|
- Rundreise durchs westliche Dänemark
Text und Fotos: © Martin
Schlu, 27. Juni 2024
- Zwischen Deutschland und Dänemark
Als Teaser hier der Trailer zum aktuellen Spielfilm „The King's Land“,
- in dem es um die erste Besiedelung Jütlands ab ca. 1750 geht.

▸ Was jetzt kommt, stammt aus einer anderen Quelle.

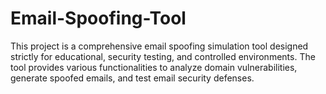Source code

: # Email-Spoofing-Tool
This project is a comprehensive email spoofing simulation tool designed strictly for educational, security testing, and controlled environments. The tool provides various functionalities to analyze domain vulnerabilities, generate spoofed emails, and test email security defenses.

- Mitteljütland - Ribe - Holmsland - Ringkøbing - Bovbjerg - Lemvig - Struer
- Thy und Nordjütland
- __________________________________________
Anreise II, Jütland / Jylland- Von
Süderlügum aus hat es keinen Sinn nach Jütland über die Autobahn zu
fahren, weil die A7 nach Flensburg viel zu weit östlich liegt und es
bis Esbjerg ein riesiger Umweg ist. Man kann aber sehr entspannt ab der
Grenze die B11 Richtung Tønder
die Landstraße über die grüne Grenze fahren und wird feststellen, daß
die kilometerlangen, schnurgeraden Straßen sehr entspannend sind, wenn
man mit maximal 90 km entlangzuckelt. Meine Frau hat für die Kinder und
Enkel ein halbes Dutzend Postkarten geschrieben und wir halten immer
Ausschau nach den roten Briefkästen, die wir von früher kennen, doch
wir kommen an keinem vorbei.
- Ribe ist die
nächste größere Stadt, die wir von früheren Besuchen kennen und in der
Innenstadt an der Kirche gab es immer mehrere Briefkästen, die mit den
Massen von Grußkarten der deutschen Touristen gefüllt wurden. 2013
waren wir das letzte Mal da, fanden einen Parkplatz hinter der
Kirche (und die genannten Briefkästen) und wollen das jetzt
wiederholen.
- Der Kirchplatz von Ribe 2013
- Pustekuchen!
- Wir kommen
erst gar nicht in die Nähe, denn die Innenstadt ist im Prinzip autofrei
geworden. Es gibt zwar genug Parkplätze etwa zwei km außerhalb (wie das
Handy verrät) , doch weil ich momentan nicht gut zu Fuß bin, nutzen wir
auf dem Parkplatz nur das Klo und fahren dann weiter.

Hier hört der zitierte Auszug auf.